I'm trying to add up all the numbers and display the total from a field named hrs
I tried this below but does not work, can someone show how to accomplish this?.
its to be displayed inside my php code.


SELECT SUM(hrs) AS hr_total FROM $db_table WHERE year = $year


Thanks
Sonny

Keleth
01-31-2012, 05:26 PM
The query looks fine. I assume you've tried the regular debugging of echoing the query to make sure it looks right?

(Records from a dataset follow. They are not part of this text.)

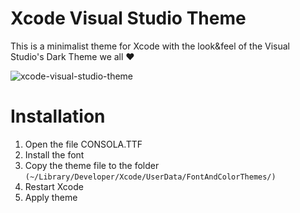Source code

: Xcode Visual Studio Theme
=======================

This is a minimalist theme for Xcode with the look&feel of the Visual Studio's Dark Theme we all ❤

![xcode-visual-studio-theme](https://github.com/kutyel/xcode-visual-studio-theme/blob/master/theme-preview.png?raw=true)

Installation
=======================

1. Open the file CONSOLA.TTF
2. Install the font
3. Copy the theme file to the folder ``(~/Library/Developer/Xcode/UserData/FontAndColorThemes/)``
4. Restart Xcode
5. Apply theme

If you remove SUM(hrs) and replace with hrs, does the query give you back what you expect?

sonny
02-01-2012, 12:32 AM
Hi, can someone show what I'm doing wrong this does not work
trying to add all numbers in the hrs field and display the total.


$year=$_POST['year'];
$table="test";
$result = mysql_query("SELECT SUM(hrs) AS total FROM $table WHERE year='$year'");
while($row = mysql_fetch_assoc($results))
{
//$total=$row['total'];
$total=$row['hrs'];
echo $total;
}

Thanks
Sonny

BluePanther
02-01-2012, 12:54 AM
Hi, can someone show what I'm doing wrong this does not work
trying to add all numbers in the hrs field and display the total.


$year=$_POST['year'];
$table="test";
$result = mysql_query("SELECT SUM(hrs) AS total FROM $table WHERE year='$year'");
while($row = mysql_fetch_assoc($results))
{
//$total=$row['total'];
$total=$row['hrs'];
echo $total;
}

Thanks
Sonny

You should be using $row['SUM(hrs)'] I'm pretty sure - you can make sure by inserting a var_dump($row) just before you assign $total. Or, you could change your query to alias the sum - SUM(hrs) as total - then use $row['total'].

sonny
02-01-2012, 01:11 AM
This adding up stuff is confusing the heck out of me all day, what do you mean by "Or, you
could change your query to alias the sum - SUM(hrs)"? can you show, do I just switch hrs with as total?

I'm just looking to display the total sum from a "hrs" field based on a year value.

Thanks
Sonny

PS your signature just helped me out with a form I had.

BluePanther
02-01-2012, 01:22 AM
This adding up stuff is confusing the heck out of me all day, what do you mean by "Or, you
could change your query to alias the sum - SUM(hrs)"? can you show, do I just switch hrs with as total?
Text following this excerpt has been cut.